:: WHAT TO WORK ON ::
Retype the records below exactly as given, but only from the first line through the line with "multilayer perceptron formed", and without the pictures.

(Entries taken from a collection)

##########

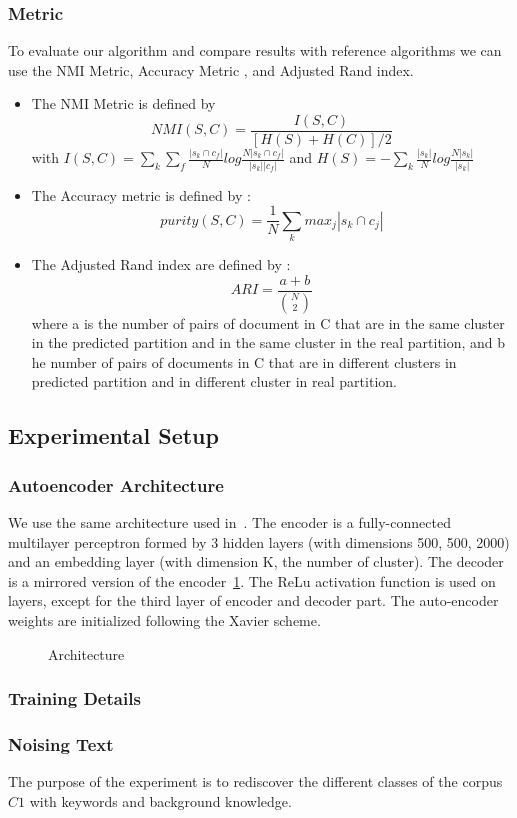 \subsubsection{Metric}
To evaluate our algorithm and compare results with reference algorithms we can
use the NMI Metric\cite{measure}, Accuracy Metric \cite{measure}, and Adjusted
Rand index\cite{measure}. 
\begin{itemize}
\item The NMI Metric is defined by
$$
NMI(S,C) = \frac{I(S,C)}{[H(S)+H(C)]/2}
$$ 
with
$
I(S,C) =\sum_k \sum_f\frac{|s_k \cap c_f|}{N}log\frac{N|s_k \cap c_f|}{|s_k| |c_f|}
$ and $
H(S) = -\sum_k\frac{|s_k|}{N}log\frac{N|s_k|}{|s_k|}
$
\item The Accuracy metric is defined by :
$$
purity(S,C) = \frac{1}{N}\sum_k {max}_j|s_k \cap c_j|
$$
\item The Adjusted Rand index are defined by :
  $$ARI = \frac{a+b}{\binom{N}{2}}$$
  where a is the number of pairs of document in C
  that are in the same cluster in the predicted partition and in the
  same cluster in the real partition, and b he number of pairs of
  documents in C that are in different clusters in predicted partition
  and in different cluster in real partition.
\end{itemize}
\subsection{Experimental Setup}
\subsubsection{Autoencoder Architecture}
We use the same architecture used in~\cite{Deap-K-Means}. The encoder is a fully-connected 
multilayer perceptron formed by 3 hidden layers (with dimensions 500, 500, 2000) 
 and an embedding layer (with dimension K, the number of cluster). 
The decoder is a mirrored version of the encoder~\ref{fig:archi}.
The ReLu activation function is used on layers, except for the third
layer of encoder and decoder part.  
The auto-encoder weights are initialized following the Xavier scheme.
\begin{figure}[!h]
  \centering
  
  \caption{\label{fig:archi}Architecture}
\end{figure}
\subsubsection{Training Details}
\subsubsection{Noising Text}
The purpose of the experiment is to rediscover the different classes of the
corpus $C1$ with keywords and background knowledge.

##########

:: WRITTEN RESPONSE ::
 \subsubsection{Metric}
To evaluate our algorithm and compare results with reference algorithms we can
use the NMI Metric\cite{measure}, Accuracy Metric \cite{measure}, and Adjusted
Rand index\cite{measure}. 
\begin{itemize}
\item The NMI Metric is defined by
$$
NMI(S,C) = \frac{I(S,C)}{[H(S)+H(C)]/2}
$$ 
with
$
I(S,C) =\sum_k \sum_f\frac{|s_k \cap c_f|}{N}log\frac{N|s_k \cap c_f|}{|s_k| |c_f|}
$ and $
H(S) = -\sum_k\frac{|s_k|}{N}log\frac{N|s_k|}{|s_k|}
$
\item The Accuracy metric is defined by :
$$
purity(S,C) = \frac{1}{N}\sum_k {max}_j|s_k \cap c_j|
$$
\item The Adjusted Rand index are defined by :
  $$ARI = \frac{a+b}{\binom{N}{2}}$$
  where a is the number of pairs of document in C
  that are in the same cluster in the predicted partition and in the
  same cluster in the real partition, and b he number of pairs of
  documents in C that are in different clusters in predicted partition
  and in different cluster in real partition.
\end{itemize}
\subsection{Experimental Setup}
\subsubsection{Autoencoder Architecture}
We use the same architecture used in~\cite{Deap-K-Means}. The encoder is a fully-connected 
multilayer perceptron formed by 3 hidden layers (with dimensions 500, 500, 2000) 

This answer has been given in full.